How the new tax code changes retirement saving

The new tax code makes a big change to the individual retirement account landscape, according to financial advisor Winnie Sun.

People are no longer allowed to go back and recharacterize their individual retirement accounts — if, for example, they realize they paid more taxes than they needed to, she said.

“This is critical, because if you are converting your traditional IRA at this point, it is permanent from 2018 and going forward,” said Sun, founder of Sun Group Wealth Partners. “So make sure you understand your options and get it right the first time.”

However, she added, if you converted your IRA in 2017, you have until Oct. 15 to still make changes, she said.

One of the best features of the tax cut is that you’re likely to have more disposable income, Sun said.

“You don’t want to just go spend it, you want to go ahead and save it.
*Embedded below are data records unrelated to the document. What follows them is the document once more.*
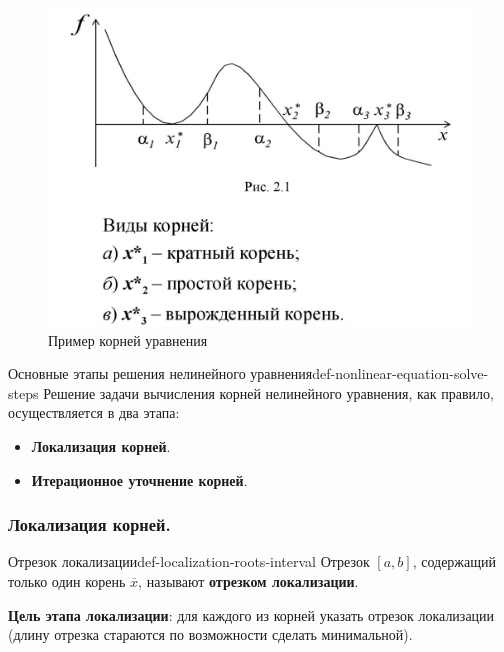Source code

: \documentclass[14pt]{extarticle}
\begin{document}
        \begin{figure}[H]
            \centering
            \includegraphics[scale=0.7]{images/roots-ex.png}
            \caption{Пример корней уравнения}
            \label{fig:roots-example}
        \end{figure}

    \begin{definition}{Основные этапы решения нелинейного уравнения}{def-nonlinear-equation-solve-steps}
        Решение задачи вычисления корней нелинейного уравнения, как правило, осуществляется в два этапа:
        \begin{itemize}
            \item \textbf{Локализация корней}.
            \item \textbf{Итерационное уточнение корней}.
        \end{itemize}
    \end{definition}

    \subsubsection{Локализация корней.}

        \begin{definition}{Отрезок локализации}{def-localization-roots-interval}
            Отрезок $[a, b]$, содержащий только один корень $\overline{x}$, называют \textbf{отрезком локализации}. 
        \end{definition}

        \textbf{Цель этапа локализации}: для каждого из корней указать отрезок локализации (длину отрезка стараются по возможности сделать минимальной).
        
\end{document}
But not just save it, put it in vehicles which really would give you more bang for your buck,” Sun said.

It’s always important to consider the tax ramifications of converting your IRAs, she said, because the contributions for a Roth IRA are after-tax, and pretax for a traditional IRA.

Before you make any changes, Sun said, “speak with your tax professional as well as your financial advisor.”

Even if you have a 401(k) at work, you should still have an IRA, Sun said. “It’s a wonderful thing to piggyback on top of your 401(k) to really supplement your retirement savings,” she said. “And it is much better than a savings account, because it’s tax-sheltered.”